A necessidade de diagnóstico cada vez mais acurado

Diante da pandemia que ainda enfrentamos, um importante ponto é o diagnóstico rápido e preciso. Fazê-lo implica em tratamento precoce, medidas de isolamento e, consequentemente, melhora no controle da transmissão do vírus.

O teste padrão para detecção de infecção pelo SARS-CoV-2 continua sendo o RT-PCR de amostra de SWAB nasofaríngeo. Porém, novos testes têm surgido, sendo um deles feito por amostras de saliva.

Para substituir o teste de RT-PCR é necessário que estudos avaliando e comparando sensibilidade entre ambos sejam realizados.

Estudo comparou testes na COVID-19

Um total de 70 pacientes participaram do estudo. Amostras de saliva foram coletadas após teste positivo para SARS-CoV-2 pelo método de RT-PCR de SWAB nasofaríngeo.

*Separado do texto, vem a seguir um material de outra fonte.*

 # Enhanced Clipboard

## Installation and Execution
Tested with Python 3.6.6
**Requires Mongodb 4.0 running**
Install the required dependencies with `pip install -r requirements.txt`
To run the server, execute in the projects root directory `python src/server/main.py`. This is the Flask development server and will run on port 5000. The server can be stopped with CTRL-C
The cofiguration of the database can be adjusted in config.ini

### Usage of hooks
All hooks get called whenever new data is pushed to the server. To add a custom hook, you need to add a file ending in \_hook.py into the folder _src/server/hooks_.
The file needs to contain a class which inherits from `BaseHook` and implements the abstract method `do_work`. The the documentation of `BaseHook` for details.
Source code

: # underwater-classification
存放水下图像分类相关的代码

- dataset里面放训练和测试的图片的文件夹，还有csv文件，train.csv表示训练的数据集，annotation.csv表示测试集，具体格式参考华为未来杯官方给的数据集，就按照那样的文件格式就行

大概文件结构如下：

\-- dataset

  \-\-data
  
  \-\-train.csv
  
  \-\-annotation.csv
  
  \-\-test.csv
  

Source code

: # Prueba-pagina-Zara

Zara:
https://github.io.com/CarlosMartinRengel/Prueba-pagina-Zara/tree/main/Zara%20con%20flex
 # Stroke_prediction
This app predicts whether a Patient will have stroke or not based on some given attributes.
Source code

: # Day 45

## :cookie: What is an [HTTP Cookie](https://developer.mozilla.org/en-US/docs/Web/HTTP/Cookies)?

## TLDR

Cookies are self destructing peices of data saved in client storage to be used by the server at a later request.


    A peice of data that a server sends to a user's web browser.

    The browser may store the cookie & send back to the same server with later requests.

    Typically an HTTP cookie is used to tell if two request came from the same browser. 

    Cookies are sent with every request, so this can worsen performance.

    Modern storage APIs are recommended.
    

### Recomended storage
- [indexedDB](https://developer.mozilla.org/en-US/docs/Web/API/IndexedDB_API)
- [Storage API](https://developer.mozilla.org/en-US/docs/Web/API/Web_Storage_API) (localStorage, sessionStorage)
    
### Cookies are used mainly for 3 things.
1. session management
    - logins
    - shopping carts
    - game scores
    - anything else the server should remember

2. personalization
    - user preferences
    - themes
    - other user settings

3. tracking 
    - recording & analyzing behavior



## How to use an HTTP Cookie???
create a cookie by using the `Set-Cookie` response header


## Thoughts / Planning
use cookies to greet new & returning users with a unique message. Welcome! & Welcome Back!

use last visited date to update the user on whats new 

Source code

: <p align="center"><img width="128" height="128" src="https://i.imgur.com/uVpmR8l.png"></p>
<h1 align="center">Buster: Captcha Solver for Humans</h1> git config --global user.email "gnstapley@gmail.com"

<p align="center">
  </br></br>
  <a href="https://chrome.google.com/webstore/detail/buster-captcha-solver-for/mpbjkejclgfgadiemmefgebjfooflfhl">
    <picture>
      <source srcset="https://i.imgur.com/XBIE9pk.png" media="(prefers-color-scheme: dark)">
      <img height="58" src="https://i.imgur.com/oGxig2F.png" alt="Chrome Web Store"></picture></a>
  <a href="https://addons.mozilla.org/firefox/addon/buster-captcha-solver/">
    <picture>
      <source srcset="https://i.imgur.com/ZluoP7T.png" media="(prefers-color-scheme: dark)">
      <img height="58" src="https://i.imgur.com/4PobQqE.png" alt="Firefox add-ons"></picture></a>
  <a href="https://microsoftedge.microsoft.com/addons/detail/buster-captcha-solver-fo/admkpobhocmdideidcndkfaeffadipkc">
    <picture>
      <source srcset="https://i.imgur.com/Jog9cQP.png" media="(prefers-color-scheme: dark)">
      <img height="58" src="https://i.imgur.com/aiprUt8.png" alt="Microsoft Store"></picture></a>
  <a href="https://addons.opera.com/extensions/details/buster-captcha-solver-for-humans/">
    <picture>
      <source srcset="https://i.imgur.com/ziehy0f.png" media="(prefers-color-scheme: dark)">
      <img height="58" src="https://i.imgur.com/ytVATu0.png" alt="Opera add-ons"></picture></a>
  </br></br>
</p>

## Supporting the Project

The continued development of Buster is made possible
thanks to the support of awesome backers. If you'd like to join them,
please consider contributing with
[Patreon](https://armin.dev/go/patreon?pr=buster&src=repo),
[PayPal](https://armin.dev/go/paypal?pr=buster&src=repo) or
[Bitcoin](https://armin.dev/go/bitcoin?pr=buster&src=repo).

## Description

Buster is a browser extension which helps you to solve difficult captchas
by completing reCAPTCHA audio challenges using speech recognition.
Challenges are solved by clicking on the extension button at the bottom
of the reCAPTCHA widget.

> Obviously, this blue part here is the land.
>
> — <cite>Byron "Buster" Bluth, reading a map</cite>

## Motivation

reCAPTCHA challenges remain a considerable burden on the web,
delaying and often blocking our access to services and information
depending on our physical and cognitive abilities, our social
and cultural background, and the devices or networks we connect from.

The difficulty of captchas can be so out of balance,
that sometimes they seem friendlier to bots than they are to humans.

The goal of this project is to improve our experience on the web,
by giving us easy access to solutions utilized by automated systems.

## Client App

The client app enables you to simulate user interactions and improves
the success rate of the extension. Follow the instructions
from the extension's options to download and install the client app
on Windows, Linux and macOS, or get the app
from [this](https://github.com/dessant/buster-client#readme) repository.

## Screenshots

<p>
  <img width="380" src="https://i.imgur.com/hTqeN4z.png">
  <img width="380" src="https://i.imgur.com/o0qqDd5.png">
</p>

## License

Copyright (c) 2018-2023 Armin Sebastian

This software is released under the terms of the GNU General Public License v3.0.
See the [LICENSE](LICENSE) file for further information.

Após a confirmação, os pacientes coletaram, por si mesmos, amostras de saliva e, no mesmo momento, testes de SWAB foram coletados novamente por profissionais de saúde.

Os resultados mostraram que nas amostras de saliva foram detectadas mais cópias de RNA do SARS-CoV-2 em comparação com a amostra de swab nasofaríngeo.

Além disso, maior porcentagem de amostras de saliva testaram positivo, em até 10 dias após o diagnóstico, conforme visto na figura abaixo:

Figura ilustrando maiores taxas de positividade para SARS-CoV-2 em amostras de saliva, em comparação com amostras de swab nasofaríngeo, em diferentes intervalos de dias após diagnóstico de COVID-19.

Conclusão: vantagem nas amostras de saliva

Os achados sugerem que as amostras de saliva e swab nasofaríngeo possuem, no mínimo, similar sensibilidade para detecção de infecção pelo SARS-CoV-2 durante hospitalização.

As variações na coleta do swab nasofaríngeo podem levar a resultados falso negativos. Já a coleta de saliva pode ser realizada pelo próprio paciente, dispensando a necessidade de interação com o profissional de saúde, evitando o risco de infecção nosocomial.

Além disso, outra vantagem consiste na diminuição da demanda por equipamentos de proteção individual (EPI’s), bem como material de coleta de swab, já que a amostra de saliva pode ser coletada em qualquer recipiente estéril.

Os resultados apresentados pelo estudo acima fornecem evidência para o potencial uso de amostras de saliva no diagnóstico da COVID-19.